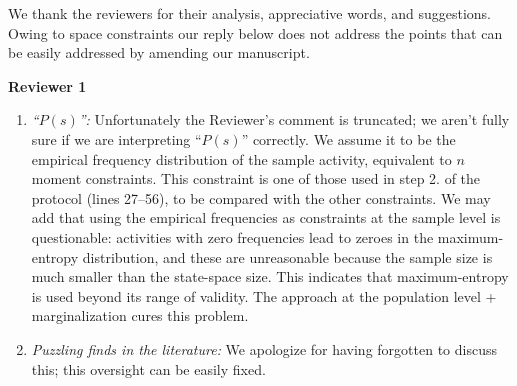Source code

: \documentclass{article}
\begin{document}
We thank the reviewers for their analysis, appreciative words, and
suggestions. Owing to space constraints our reply below does not address
the points that can be easily addressed by amending our manuscript.

\bigskip

\textbf{Reviewer 1}
\begin{enumerate}[wide]
\item \emph{\enquote{$P(s)$}:} Unfortunately the Reviewer's comment is
  truncated; we aren't fully sure if we are interpreting \enquote{$P(s)$}
  correctly. We assume it to be the empirical frequency distribution of the
  sample activity, equivalent to $n$ moment constraints. This constraint is
  one of those used in step 2. of the protocol (lines 27--56), to be
  compared with the other constraints. We may add that using the
  empirical frequencies as constraints at the sample level is questionable:
  activities with zero frequencies lead to zeroes in the maximum-entropy
  distribution, and these are unreasonable because the sample size is much
  smaller than the state-space size. This indicates that maximum-entropy is
  used beyond its range of validity. The approach at the population level +
  marginalization cures this problem.
\item \emph{Puzzling finds in the literature:} We apologize for having
  forgotten to discuss this; this oversight can be easily fixed.
\end{enumerate}

\bigskip
\end{document}
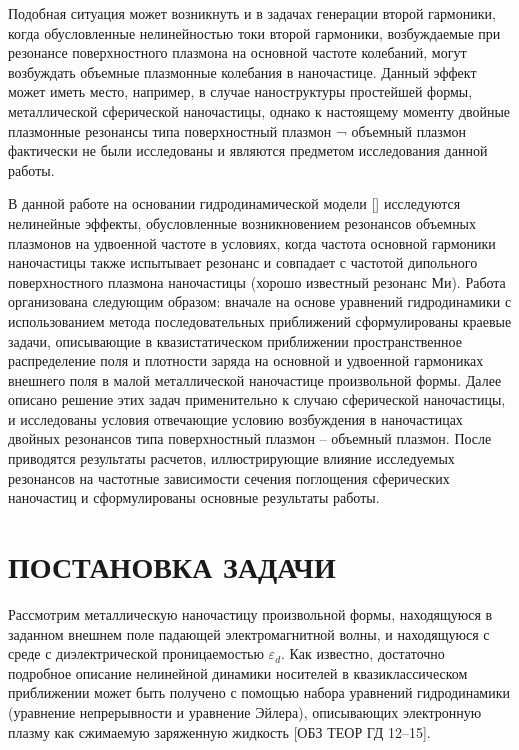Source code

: \documentclass[12pt, a4paper]{article}
\def \eps {\varepsilon}
\begin{document}
Подобная ситуация может возникнуть и в задачах генерации второй гармоники, когда обусловленные нелинейностью токи второй гармоники, возбуждаемые при резонансе поверхностного плазмона на основной частоте колебаний, могут возбуждать объемные плазмонные колебания в наночастице. Данный эффект может иметь место, например, в случае наноструктуры простейшей формы, металлической сферической наночастицы, однако к настоящему моменту двойные плазмонные резонансы типа поверхностный плазмон ¬ объемный плазмон фактически не были исследованы и являются предметом исследования данной работы.

В данной работе на основании гидродинамической модели [] исследуются нелинейные эффекты, обусловленные возникновением резонансов объемных плазмонов на удвоенной частоте в условиях, когда частота основной гармоники наночастицы также испытывает резонанс и совпадает с частотой дипольного поверхностного плазмона наночастицы (хорошо известный резонанс Ми). Работа организована следующим образом: вначале на основе уравнений гидродинамики с использованием метода последовательных приближений сформулированы краевые задачи, описывающие в квазистатическом приближении пространственное распределение поля и плотности заряда на основной и удвоенной гармониках внешнего поля в малой металлической наночастице произвольной формы. Далее описано решение этих задач применительно к случаю сферической наночастицы, и исследованы условия отвечающие условию возбуждения в наночастицах двойных резонансов типа поверхностный плазмон – объемный плазмон. После приводятся результаты расчетов, иллюстрирующие влияние исследуемых резонансов на частотные зависимости сечения поглощения сферических наночастиц и сформулированы основные результаты работы.


\section{ПОСТАНОВКА ЗАДАЧИ}

Рассмотрим металлическую наночастицу произвольной формы, находящуюся в заданном внешнем поле падающей электромагнитной волны, и находящуюся с среде с диэлектрической проницаемостью $\eps_d$. Как известно, достаточно подробное описание нелинейной динамики носителей в квазиклассическом приближении может быть получено с помощью набора уравнений гидродинамики (уравнение непрерывности и уравнение Эйлера), описывающих электронную плазму как сжимаемую заряженную жидкость [ОБЗ ТЕОР ГД  12–15]. 
\end{document}
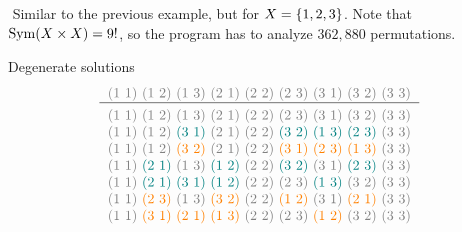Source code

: \begin{xmpl}${}$
Similar to the previous example, but for $X=\{1,2,3\}$. Note that ${\rm Sym}(X\times X)=9!$, so the program has to analyze $362,880$ permutations.

Degenerate solutions
$$
	\begin{tabular}{c}
		\textcolor{gray}{(1 1) (1 2) (1 3) (2 1) (2 2) (2 3) (3 1) (3 2) (3 3)}\\
		\hline\\[-3mm]
		\textcolor{gray}{(1 1)} \textcolor{gray}{(1 2)} \textcolor{gray}{(1 3)} \textcolor{gray}{(2 1)} \textcolor{gray}{(2 2)} \textcolor{gray}{(2 3)} \textcolor{gray}{(3 1)} \textcolor{gray}{(3 2)} \textcolor{gray}{(3 3)}\\
		\textcolor{gray}{(1 1)} \textcolor{gray}{(1 2)} \textcolor{teal}{(3 1)} \textcolor{gray}{(2 1)} \textcolor{gray}{(2 2)} \textcolor{teal}{(3 2)} \textcolor{teal}{(1 3)} \textcolor{teal}{(2 3)} \textcolor{gray}{(3 3)}\\
		\textcolor{gray}{(1 1)} \textcolor{gray}{(1 2)} \textcolor{orange}{(3 2)} \textcolor{gray}{(2 1)} \textcolor{gray}{(2 2)} \textcolor{orange}{(3 1)} \textcolor{orange}{(2 3)} \textcolor{orange}{(1 3)} \textcolor{gray}{(3 3)}\\
		\textcolor{gray}{(1 1)} \textcolor{teal}{(2 1)} \textcolor{gray}{(1 3)} \textcolor{teal}{(1 2)} \textcolor{gray}{(2 2)} \textcolor{teal}{(3 2)} \textcolor{gray}{(3 1)} \textcolor{teal}{(2 3)} \textcolor{gray}{(3 3)}\\
		\textcolor{gray}{(1 1)} \textcolor{teal}{(2 1)} \textcolor{teal}{(3 1)} \textcolor{teal}{(1 2)} \textcolor{gray}{(2 2)} \textcolor{gray}{(2 3)} \textcolor{teal}{(1 3)} \textcolor{gray}{(3 2)} \textcolor{gray}{(3 3)}\\
		\textcolor{gray}{(1 1)} \textcolor{orange}{(2 3)} \textcolor{gray}{(1 3)} \textcolor{orange}{(3 2)} \textcolor{gray}{(2 2)} \textcolor{orange}{(1 2)} \textcolor{gray}{(3 1)} \textcolor{orange}{(2 1)} \textcolor{gray}{(3 3)}\\
		\textcolor{gray}{(1 1)} \textcolor{orange}{(3 1)} \textcolor{orange}{(2 1)} \textcolor{orange}{(1 3)} \textcolor{gray}{(2 2)} \textcolor{gray}{(2 3)} \textcolor{orange}{(1 2)} \textcolor{gray}{(3 2)} \textcolor{gray}{(3 3)}
	\end{tabular}
$$
\pagebreak


\end{xmpl}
■ ■ ■ ■ ■
Every line above from the one with "compared with the" down to the one with "Подобная ситуация может" must be written out exactly, and no picture may appear.

  compared with the other constraints. We may add that using the
  empirical frequencies as constraints at the sample level is questionable:
  activities with zero frequencies lead to zeroes in the maximum-entropy
  distribution, and these are unreasonable because the sample size is much
  smaller than the state-space size. This indicates that maximum-entropy is
  used beyond its range of validity. The approach at the population level +
  marginalization cures this problem.
\item \emph{Puzzling finds in the literature:} We apologize for having
  forgotten to discuss this; this oversight can be easily fixed.
\end{enumerate}

\bigskip
\end{document}
Source code

: \documentclass[12pt, a4paper]{article}
\def \eps {\varepsilon}
\begin{document}
Подобная ситуация может возникнуть и в задачах генерации второй гармоники, когда обусловленные нелинейностью токи второй гармоники, возбуждаемые при резонансе поверхностного плазмона на основной частоте колебаний, могут возбуждать объемные плазмонные колебания в наночастице. Данный эффект может иметь место, например, в случае наноструктуры простейшей формы, металлической сферической наночастицы, однако к настоящему моменту двойные плазмонные резонансы типа поверхностный плазмон ¬ объемный плазмон фактически не были исследованы и являются предметом исследования данной работы.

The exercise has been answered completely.